§ **Work task**
In the listing below, how many lines contain "numeri"? Answer with the number alone.

§ **Source material**
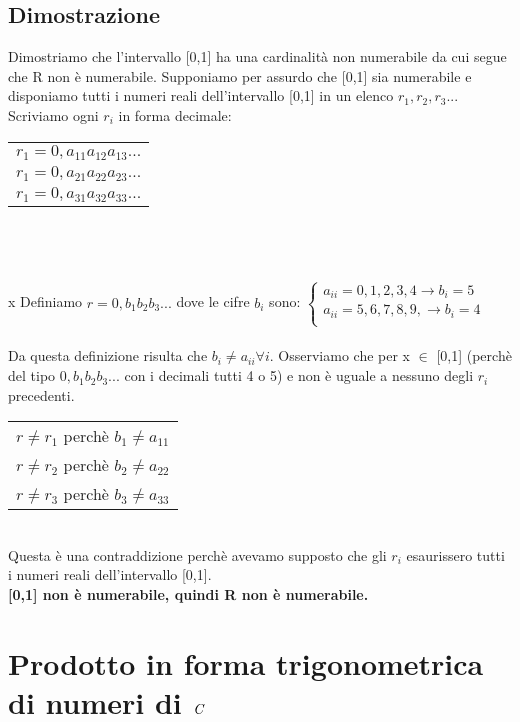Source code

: \documentclass[11pt, a4paper]{book}
\begin{document}
\subsection*{Dimostrazione}
Dimostriamo che l'intervallo [0,1] ha una cardinalità non numerabile da cui segue che R non è numerabile. Supponiamo per assurdo che [0,1] sia numerabile e disponiamo tutti i numeri reali dell'intervallo [0,1] in un elenco $r_1, r_2,r_3...$\\ Scriviamo ogni $r_i$ in forma decimale:
\begin{tabular}{c}
\begin{math} r_1=0,a_{11} a_{12} a_{13} ... \end{math}\\
\begin{math} r_1=0,a_{21} a_{22} a_{23} ... \end{math}\\
\begin{math} r_1=0,a_{31} a_{32} a_{33} ... \end{math}
\end{tabular}
\\
\\
\\x
Definiamo $r=0,b_1 b_2 b_3 ...$ dove le cifre $b_i$ sono: 
$
\left \{
\begin{array}{l}
a_{ii}=0,1,2,3,4 \rightarrow b_i=5\\
a_{ii}=5,6,7,8,9, \rightarrow b_i=4\\
\end{array}
\right.
$
\\	\\
Da questa definizione risulta che $b_i \neq a_{ii} \forall i$. Osserviamo che per x $\in$ [0,1] (perchè del tipo $ 0,b_1 b_2 b_3 ...$ con i decimali tutti 4 o 5) e non è uguale a nessuno degli $r_i$ precedenti.
\\
\begin{tabular}{l}
$r \neq r_1$ perchè $b_1 \neq a_{11}$\\
$r \neq r_2$ perchè $b_2 \neq a_{22}$\\
$r \neq r_3$ perchè $b_3 \neq a_{33}$
\end{tabular}
\\
Questa è una contraddizione perchè avevamo supposto che gli $r_i$ esaurissero tutti i numeri reali dell'intervallo [0,1].
\\
\textbf{[0,1] non è numerabile, quindi R non è numerabile.}

\section{Prodotto in forma trigonometrica di numeri di $\emph{C}$}
\end{document}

§ **Answer for the task**
3